Dr. Gundersen studies phosphatases; Dr. Liem, kinases.
Experiments in Dr. Gundersen's lab have focused on understanding how microtubules change from a dynamic to a stable state, which seems to occur during differentiation of neurons and other types of cells. His studies have shown that one of the critical factors regulating microtubule stability is one of a group of enzymes known as protein phosphatase. The effect of phosphatase inhibitors on stable microtubules suggested that one of the protein phosphatases might be right on the microtubules, and additional experiments have borne this out. The findings are important to Alzheimer's disease because tau, which makes up the paired helical filaments of neurofibrillary tangles, one of the characteristic deposits in Alzheimer's disease brain tissue, is a microtubule-associated protein.
"In these filaments, tau has an abnormal level of phosphate," says Dr. Gundersen. "Phosphatases on microtubules would be a good candidate for regulating tau phosphorylation."
Dr. Gundersen and colleagues are now trying to understand how
phosphatases, at a molecular level, associate with microtubules.
One theory is that regulating proteins bind to the phosphatase,
and this allows the phosphatase to associate with the microtubule.
In the absence of such a regulatory subunit, or if the regulatory
subunit were defective, the phosphatase would not be able to
associate with the microtubule, and abnormal tau phosphorylation
would result. This could have drastic consequences, since
hyperphosphorylated tau might not stabilize the microtubule.
"Without microtubules, neurons are probably not healthy, so one of the lesions in Alzheimer's disease may ultimately be a microtubule defect," says Dr. Gundersen. He and his colleagues will soon begin investigating this possibility in Alzheimer's tissue.
The other side of the question is what kinase or kinases phosphorylate tau in the brain, an event that may lead to the formation of the paired helical filaments in Alzheimer's disease. Dr. Liem's lab studies CDK5, one of the kinases known to phosphorylate tau, and is investigating specific functions of CDK5 in the brain. (CDK5 has been shown to have kinase activity only in the brain, although it is also present in other tissues.) To understand the function of CDK5 specifically in the nervous system, Dr. Liem and colleagues are working on an animal model in which CDK5 is disrupted by expressing an inactive kinase in high amounts in the nervous system of transgenic mice. The inactive kinase functions as a nervous system specific dominant negative inhibitor and helps elucidate the targets of CDK5 in the nervous system.

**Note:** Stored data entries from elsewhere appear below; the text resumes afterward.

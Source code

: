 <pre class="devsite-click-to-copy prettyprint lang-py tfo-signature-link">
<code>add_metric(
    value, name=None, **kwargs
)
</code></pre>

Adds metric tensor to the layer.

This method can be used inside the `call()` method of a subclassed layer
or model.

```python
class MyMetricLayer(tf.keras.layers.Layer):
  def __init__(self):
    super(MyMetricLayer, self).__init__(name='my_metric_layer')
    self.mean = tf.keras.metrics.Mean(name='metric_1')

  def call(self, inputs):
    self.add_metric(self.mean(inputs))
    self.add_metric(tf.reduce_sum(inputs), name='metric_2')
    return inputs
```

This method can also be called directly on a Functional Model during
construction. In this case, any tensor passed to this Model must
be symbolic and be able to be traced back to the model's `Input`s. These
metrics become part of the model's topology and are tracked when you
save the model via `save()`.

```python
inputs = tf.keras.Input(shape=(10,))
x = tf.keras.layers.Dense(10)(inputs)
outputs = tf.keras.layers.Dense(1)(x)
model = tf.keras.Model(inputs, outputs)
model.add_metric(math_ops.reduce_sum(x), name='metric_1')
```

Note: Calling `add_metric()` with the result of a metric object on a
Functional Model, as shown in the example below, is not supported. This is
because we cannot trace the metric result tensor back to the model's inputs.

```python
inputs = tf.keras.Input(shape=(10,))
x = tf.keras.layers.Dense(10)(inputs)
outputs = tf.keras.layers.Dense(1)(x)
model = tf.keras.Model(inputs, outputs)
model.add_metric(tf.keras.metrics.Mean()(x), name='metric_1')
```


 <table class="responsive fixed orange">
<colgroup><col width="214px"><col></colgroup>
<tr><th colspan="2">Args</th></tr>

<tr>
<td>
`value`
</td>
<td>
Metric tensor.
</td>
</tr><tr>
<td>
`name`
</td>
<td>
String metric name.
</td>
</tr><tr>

In other studies, Dr. Liem's laboratory is investigating what happens if CDK5 is overproduced in transgenic mice. Animal models for these studies will reveal what the natural substrates of CDK5 are in the brain and what kind of pathology the lack of phosphorylation of these substrates will cause in the animals. One question of particular interest to Alzheimer's disease will be whether tau phosphorylation is affected and what the under phosphorylation or over phosphorylation of tau will do to microtubule stability. These studies may help answer the question of whether the lesion in Alzheimer's disease is due to a microtubule defect.